Gabapentin - Cautions & Uses

Gabapentin has analgesic effects and also anticonvulsant activity. The mechanism for its actions is not well understood. It can be a useful medication for the elderly dog or cat, but can also create problems if not used and dosed correctly. My most common recommendation for the use of Gabapentin in the elderly dog is for anxiety and sleep/wake reversal (awake, pacing and whining at night). It is also useful as a secondary medication for seizure control and is often prescribed for chronic pain relief. The latter use may be helpful for cats with arthritis. It does not appear to be helpful with acute pain although many veterinarians prescribe it for that purpose. 

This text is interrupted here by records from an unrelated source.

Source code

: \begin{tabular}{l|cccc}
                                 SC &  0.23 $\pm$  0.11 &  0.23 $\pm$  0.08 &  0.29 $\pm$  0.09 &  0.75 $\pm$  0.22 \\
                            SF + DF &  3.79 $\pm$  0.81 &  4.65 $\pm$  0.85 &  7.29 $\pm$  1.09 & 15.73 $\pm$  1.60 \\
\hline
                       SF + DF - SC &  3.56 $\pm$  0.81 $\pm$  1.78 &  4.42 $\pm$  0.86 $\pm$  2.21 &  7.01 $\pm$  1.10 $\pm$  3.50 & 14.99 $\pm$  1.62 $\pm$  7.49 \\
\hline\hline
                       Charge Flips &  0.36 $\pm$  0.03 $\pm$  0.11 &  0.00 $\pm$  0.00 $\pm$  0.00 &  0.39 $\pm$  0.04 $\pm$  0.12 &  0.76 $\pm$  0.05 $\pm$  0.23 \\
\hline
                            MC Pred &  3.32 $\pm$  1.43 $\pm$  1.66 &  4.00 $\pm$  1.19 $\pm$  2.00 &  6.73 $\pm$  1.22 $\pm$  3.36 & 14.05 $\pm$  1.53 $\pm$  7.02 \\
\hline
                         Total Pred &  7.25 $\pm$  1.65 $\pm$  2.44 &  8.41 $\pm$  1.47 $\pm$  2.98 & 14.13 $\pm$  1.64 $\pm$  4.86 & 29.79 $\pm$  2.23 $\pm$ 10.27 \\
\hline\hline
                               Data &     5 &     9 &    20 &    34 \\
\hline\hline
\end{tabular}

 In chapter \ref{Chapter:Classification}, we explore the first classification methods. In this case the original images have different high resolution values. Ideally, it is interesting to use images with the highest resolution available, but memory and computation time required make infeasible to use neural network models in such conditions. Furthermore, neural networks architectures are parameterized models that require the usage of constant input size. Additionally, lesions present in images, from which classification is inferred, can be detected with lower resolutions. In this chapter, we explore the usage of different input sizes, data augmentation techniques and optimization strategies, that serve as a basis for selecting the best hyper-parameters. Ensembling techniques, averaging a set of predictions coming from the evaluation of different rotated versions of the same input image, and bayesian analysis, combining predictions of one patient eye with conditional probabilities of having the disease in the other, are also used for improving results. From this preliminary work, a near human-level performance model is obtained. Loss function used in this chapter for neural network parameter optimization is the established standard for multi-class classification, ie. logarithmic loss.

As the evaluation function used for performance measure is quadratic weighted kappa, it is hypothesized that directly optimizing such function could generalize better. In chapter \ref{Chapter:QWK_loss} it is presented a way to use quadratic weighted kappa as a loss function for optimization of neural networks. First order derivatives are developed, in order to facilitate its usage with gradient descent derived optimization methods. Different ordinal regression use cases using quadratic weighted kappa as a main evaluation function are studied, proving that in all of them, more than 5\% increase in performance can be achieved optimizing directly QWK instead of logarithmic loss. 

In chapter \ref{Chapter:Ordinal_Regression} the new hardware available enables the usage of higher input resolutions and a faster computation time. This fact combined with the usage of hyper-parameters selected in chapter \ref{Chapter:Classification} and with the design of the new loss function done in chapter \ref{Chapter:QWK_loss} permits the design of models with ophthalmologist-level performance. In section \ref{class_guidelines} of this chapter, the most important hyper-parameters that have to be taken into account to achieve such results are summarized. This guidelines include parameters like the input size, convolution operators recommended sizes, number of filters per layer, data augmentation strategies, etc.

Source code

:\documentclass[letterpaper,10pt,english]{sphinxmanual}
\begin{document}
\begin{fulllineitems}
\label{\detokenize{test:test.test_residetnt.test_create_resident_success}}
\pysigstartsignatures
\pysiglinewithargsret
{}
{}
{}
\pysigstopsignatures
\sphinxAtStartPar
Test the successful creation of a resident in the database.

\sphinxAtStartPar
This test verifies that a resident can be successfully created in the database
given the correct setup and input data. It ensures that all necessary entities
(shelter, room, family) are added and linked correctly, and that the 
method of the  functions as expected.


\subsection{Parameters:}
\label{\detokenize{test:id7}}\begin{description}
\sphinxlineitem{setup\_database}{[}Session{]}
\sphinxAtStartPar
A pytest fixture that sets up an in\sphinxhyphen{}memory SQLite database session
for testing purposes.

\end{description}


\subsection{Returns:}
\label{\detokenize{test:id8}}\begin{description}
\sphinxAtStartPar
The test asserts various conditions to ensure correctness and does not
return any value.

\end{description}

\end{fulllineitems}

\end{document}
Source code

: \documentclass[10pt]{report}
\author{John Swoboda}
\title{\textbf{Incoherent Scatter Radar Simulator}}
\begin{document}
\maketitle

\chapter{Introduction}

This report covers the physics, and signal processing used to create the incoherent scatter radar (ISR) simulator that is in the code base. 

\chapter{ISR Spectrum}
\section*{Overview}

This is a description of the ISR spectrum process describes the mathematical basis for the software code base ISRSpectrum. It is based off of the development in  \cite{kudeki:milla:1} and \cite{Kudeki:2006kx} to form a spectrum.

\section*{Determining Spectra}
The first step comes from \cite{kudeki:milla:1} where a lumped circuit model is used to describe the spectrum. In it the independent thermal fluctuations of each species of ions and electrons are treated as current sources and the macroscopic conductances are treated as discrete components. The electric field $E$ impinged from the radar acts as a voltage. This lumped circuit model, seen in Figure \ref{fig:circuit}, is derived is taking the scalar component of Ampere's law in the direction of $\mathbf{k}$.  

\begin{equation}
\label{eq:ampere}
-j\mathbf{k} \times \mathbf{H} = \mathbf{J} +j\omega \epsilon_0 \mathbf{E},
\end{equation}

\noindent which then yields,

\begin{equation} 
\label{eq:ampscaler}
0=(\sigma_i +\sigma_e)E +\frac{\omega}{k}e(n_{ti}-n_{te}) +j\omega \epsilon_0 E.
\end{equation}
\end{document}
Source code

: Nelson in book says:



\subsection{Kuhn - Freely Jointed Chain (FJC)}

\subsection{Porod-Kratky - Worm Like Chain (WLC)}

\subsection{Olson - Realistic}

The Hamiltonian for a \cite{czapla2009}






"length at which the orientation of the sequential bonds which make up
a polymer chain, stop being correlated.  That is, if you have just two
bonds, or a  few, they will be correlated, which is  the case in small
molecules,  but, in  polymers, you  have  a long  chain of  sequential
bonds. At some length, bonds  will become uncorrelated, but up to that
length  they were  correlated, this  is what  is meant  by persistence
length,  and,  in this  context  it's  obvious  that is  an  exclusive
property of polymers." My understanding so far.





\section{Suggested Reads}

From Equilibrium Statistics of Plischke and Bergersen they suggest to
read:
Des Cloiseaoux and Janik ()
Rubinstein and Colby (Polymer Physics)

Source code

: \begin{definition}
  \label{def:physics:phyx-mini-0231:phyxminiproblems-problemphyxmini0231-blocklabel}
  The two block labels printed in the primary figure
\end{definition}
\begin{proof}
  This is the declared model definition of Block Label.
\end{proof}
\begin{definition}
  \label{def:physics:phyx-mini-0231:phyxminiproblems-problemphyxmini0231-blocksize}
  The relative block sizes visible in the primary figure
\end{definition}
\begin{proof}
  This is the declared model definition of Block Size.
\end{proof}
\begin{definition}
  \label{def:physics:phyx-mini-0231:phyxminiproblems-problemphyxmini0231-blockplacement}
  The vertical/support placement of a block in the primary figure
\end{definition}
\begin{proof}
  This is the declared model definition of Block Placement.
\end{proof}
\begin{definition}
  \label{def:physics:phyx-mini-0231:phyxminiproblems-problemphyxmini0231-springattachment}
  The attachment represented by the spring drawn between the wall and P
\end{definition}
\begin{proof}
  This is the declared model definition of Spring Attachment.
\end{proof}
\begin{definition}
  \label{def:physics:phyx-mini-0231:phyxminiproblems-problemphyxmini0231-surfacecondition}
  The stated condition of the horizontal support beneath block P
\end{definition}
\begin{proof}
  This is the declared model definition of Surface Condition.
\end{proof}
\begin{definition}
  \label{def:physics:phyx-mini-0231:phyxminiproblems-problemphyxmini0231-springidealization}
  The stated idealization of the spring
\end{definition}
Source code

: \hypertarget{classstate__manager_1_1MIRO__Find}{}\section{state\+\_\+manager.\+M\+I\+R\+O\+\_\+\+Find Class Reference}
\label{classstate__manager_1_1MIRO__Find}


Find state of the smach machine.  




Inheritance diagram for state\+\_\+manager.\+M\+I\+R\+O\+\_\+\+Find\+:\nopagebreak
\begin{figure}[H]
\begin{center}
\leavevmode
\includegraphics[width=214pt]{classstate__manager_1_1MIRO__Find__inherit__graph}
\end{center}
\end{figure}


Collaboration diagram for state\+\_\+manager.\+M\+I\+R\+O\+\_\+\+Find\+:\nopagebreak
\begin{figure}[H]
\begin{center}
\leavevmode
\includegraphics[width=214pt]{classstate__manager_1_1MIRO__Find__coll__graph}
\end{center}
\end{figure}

Gabapentin should be given with caution when it is first used. If given at the recommended dosing schedule usually prescribed by veterinarians, it can create a “zombie” effect, where the dog or cat can barely function or can’t function at all. The dose is calculated based on the pet’s weight and, in most cases the instructions will be to give it 2 to 3 times daily. If this schedule is followed initially, the animal may become very drowsy to the point it cannot function normally. Of course, this will be very disconcerting to the pet caretaker, who may then stop giving the medication. Because this is such a common occurrence, I recommend only giving the Gabapentin at night for the first few treatments and then give at the recommended interval, but at a lowered dose during the day. The animal’s system will become accustomed to the Gabapentin after a few days. In cats, the initial dose may last for up to 36 hours with a gradual return to normal function. 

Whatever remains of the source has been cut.